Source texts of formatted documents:
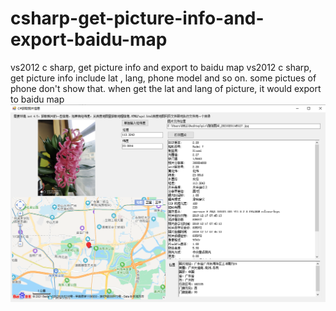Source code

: # csharp-get-picture-info-and-export-baidu-map
vs2012 c sharp, get picture info and export to baidu map
vs2012 c sharp, get picture info include lat , lang, phone model and so on.
some pictues of phone don't show that.
when get the lat and lang of picture, it would export to baidu map
![img](https://github.com/lukejames100/csharp-get-picture-info-and-export-baidu-map/blob/main/wx_20210201150400.png)
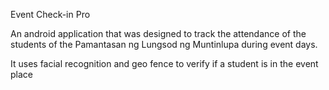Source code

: Event Check-in Pro 

An android application that was designed to track the attendance of the students of the Pamantasan ng Lungsod ng Muntinlupa 
during event days.

It uses facial recognition and geo fence to verify if a student is in the event place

WORK TO COMPLETE — The answer must be an exact reproduction of the records, with every picture left out.

EXERCISE OUTPUT —
Source code

: # csharp-get-picture-info-and-export-baidu-map
vs2012 c sharp, get picture info and export to baidu map
vs2012 c sharp, get picture info include lat , lang, phone model and so on.
some pictues of phone don't show that.
when get the lat and lang of picture, it would export to baidu map
![img](https://github.com/lukejames100/csharp-get-picture-info-and-export-baidu-map/blob/main/wx_20210201150400.png)
Source code

: Event Check-in Pro 

An android application that was designed to track the attendance of the students of the Pamantasan ng Lungsod ng Muntinlupa 
during event days.

It uses facial recognition and geo fence to verify if a student is in the event place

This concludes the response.